[Start of Attachment]

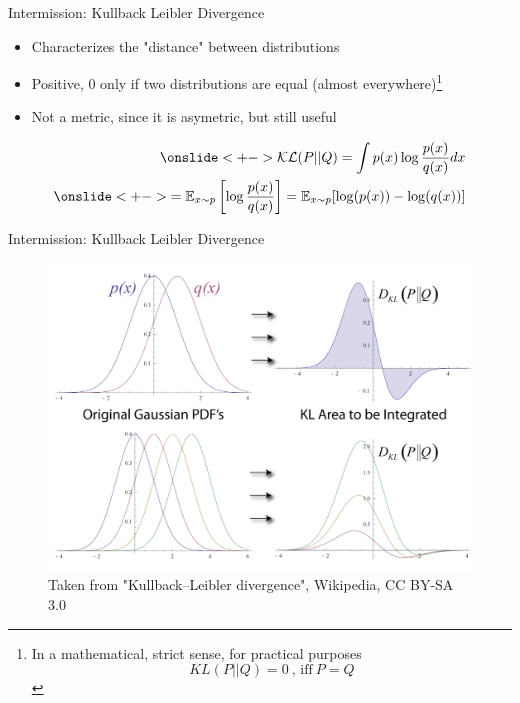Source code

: \documentclass[10pt,aspectratio=169]{beamer}
\begin{document}
\begin{frame}{Intermission: Kullback Leibler Divergence}
    \begin{itemize}[<+->]
        \item Characterizes the "distance" between distributions
        \item Positive, 0 only if two distributions are equal (almost everywhere)\footnote{In a mathematical, strict sense, for practical purposes $$KL(P||Q)  = 0~\text{, iff}~ P = Q$$}
        \item Not a metric, since it is asymetric, but still useful
    \end{itemize}
    \begin{align*}
        \onslide<+->{\mathcal{KL}(P||Q) = \int p(x) \log\frac{p(x)}{q(x)}dx}\\
        \onslide<+->{= \mathbb{E}_{x\sim p}\left[\log\frac{p(x)}{q(x)}\right] = \mathbb{E}_{x\sim p}[\log(p(x)) - \log(q(x))]}
    \end{align*}
\end{frame}

\begin{frame}{Intermission: Kullback Leibler Divergence}
    \begin{center}
        \begin{figure}
            \includegraphics[height=0.8\textheight]{figs/kl.png}
            \caption{Taken from "Kullback–Leibler divergence", Wikipedia, CC BY-SA 3.0}
        \end{figure}
    \end{center}
\end{frame}
\end{document}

[End of Attachment]

What is being asked -
What you output should match the records line for line, minus the pictures.

Completed task -
Source code

: \documentclass[10pt,aspectratio=169]{beamer}
\begin{document}
\begin{frame}{Intermission: Kullback Leibler Divergence}
    \begin{itemize}[<+->]
        \item Characterizes the "distance" between distributions
        \item Positive, 0 only if two distributions are equal (almost everywhere)\footnote{In a mathematical, strict sense, for practical purposes $$KL(P||Q)  = 0~\text{, iff}~ P = Q$$}
        \item Not a metric, since it is asymetric, but still useful
    \end{itemize}
    \begin{align*}
        \onslide<+->{\mathcal{KL}(P||Q) = \int p(x) \log\frac{p(x)}{q(x)}dx}\\
        \onslide<+->{= \mathbb{E}_{x\sim p}\left[\log\frac{p(x)}{q(x)}\right] = \mathbb{E}_{x\sim p}[\log(p(x)) - \log(q(x))]}
    \end{align*}
\end{frame}

\begin{frame}{Intermission: Kullback Leibler Divergence}
    \begin{center}
        \begin{figure}
            \includegraphics[height=0.8\textheight]{figs/kl.png}
            \caption{Taken from "Kullback–Leibler divergence", Wikipedia, CC BY-SA 3.0}
        \end{figure}
    \end{center}
\end{frame}
\end{document}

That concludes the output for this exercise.